La veille au soir, Frantz lui avait apporté une ombrelle, une petite ombrelle à manche d’ivoire ; avec cela, elle s’était arrangé une toilette très soignée mais très simple, comme il convient à une pauvre petite infirme qui veut passer sans être vue. Et ce n’est pas assez de dire que la pauvre petite infirme était charmante.

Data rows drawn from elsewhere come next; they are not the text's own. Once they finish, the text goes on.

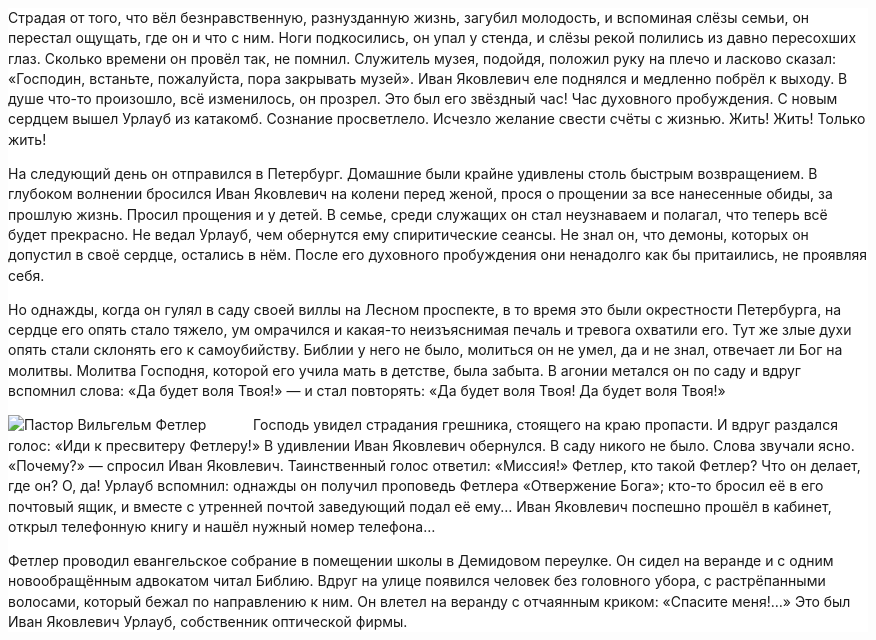 Страдая от того, что вёл безнравственную, разнузданную жизнь, загубил молодость, и вспоминая слёзы семьи, он
перестал ощущать, где он и что с ним. Ноги подкосились, он упал у стенда, и слёзы рекой полились из давно
пересохших глаз. Сколько времени он провёл так, не помнил. Служитель музея, подойдя, положил руку на плечо и
ласково сказал: «Господин, встаньте, пожалуйста, пора закрывать музей». Иван Яковлевич еле поднялся и медленно
побрёл к выходу. В душе что-то произошло, всё изменилось, он прозрел. Это был его звёздный час! Час духовного
пробуждения. С новым сердцем вышел Урлауб из катакомб. Сознание просветлело. Исчезло желание свести счёты с жизнью.
Жить! Жить! Только жить!

На следующий день он отправился в Петербург. Домашние были крайне удивлены столь быстрым возвращением. В глубоком
волнении бросился Иван Яковлевич на колени перед женой, прося о прощении за все нанесенные обиды, за прошлую жизнь.
Просил прощения и у детей. В семье, среди служащих он стал неузнаваем и полагал, что теперь всё будет прекрасно. Не
ведал Урлауб, чем обернутся ему спиритические сеансы. Не знал он, что демоны, которых он допустил в своё сердце,
остались в нём. После его духовного пробуждения они ненадолго как бы притаились, не проявляя себя.

Но однажды, когда он гулял в саду своей виллы на Лесном проспекте, в то время это были окрестности Петербурга, на
сердце его опять стало тяжело, ум омрачился и какая-то неизъяснимая печаль и тревога охватили его. Тут же злые
духи опять стали склонять его к самоубийству. Библии у него не было, молиться он не умел, да и не
знал, отвечает ли Бог на молитвы. Молитва Господня, которой его учила мать в детстве, была забыта.
В агонии метался он по саду и вдруг вспомнил слова: «Да будет воля Твоя!» — и стал повторять: «Да будет воля Твоя!
Да будет воля Твоя!»

<img width="25%" src="https://upload.wikimedia.org/wikipedia/commons/8/81/Пастор_Вильгельм_Фетлер.jpg" alt="Пастор Вильгельм Фетлер" title="Пастор Вильгельм Фетлер" style="float:left;padding-right:30px;">

Господь увидел страдания грешника, стоящего на краю пропасти. И вдруг раздался голос: «Иди к пресвитеру Фетлеру!» В
удивлении Иван Яковлевич обернулся. В саду никого не было. Слова звучали ясно. «Почему?» — спросил Иван Яковлевич.
Таинственный голос ответил: «Миссия!» Фетлер, кто такой Фетлер? Что он делает, где он? О, да! Урлауб вспомнил:
однажды он получил проповедь Фетлера «Отвержение Бога»; кто-то бросил её в его почтовый ящик,
и вместе с утренней почтой заведующий подал её ему… Иван Яковлевич поспешно прошёл в кабинет, открыл телефонную
книгу и нашёл нужный номер телефона…

Фетлер проводил евангельское собрание в помещении школы в Демидовом переулке. Он сидел на веранде и с одним
новообращённым адвокатом читал Библию. Вдруг на улице появился человек без головного убора, с растрёпанными
волосами, который бежал по направлению к ним. Он влетел на веранду с отчаянным криком: «Спасите меня!…» Это был
Иван Яковлевич Урлауб, собственник оптической фирмы.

À neuf heures très précises, Frantz arriva avec un fiacre à la journée et monta pour prendre ses invités. Mam’zelle Zizi descendit coquettement toute seule, appuyée à la rampe, sans hésiter. Maman Delobelle venait derrière elle, en la surveillant ; et l’illustre comédien, son paletot sur le bras, s’élança en avant avec le jeune Risler pour ouvrir la portière. Oh ! la bonne course en voiture, le beau pays, la belle rivière, les beaux arbres… Ne lui demandez pas où c’était ; Désirée ne l’a jamais su. Seulement elle vous dira que le soleil était plus brillant dans cet endroit-là que partout ailleurs, les oiseaux plus gais, les bois plus profonds ; et elle ne mentira pas.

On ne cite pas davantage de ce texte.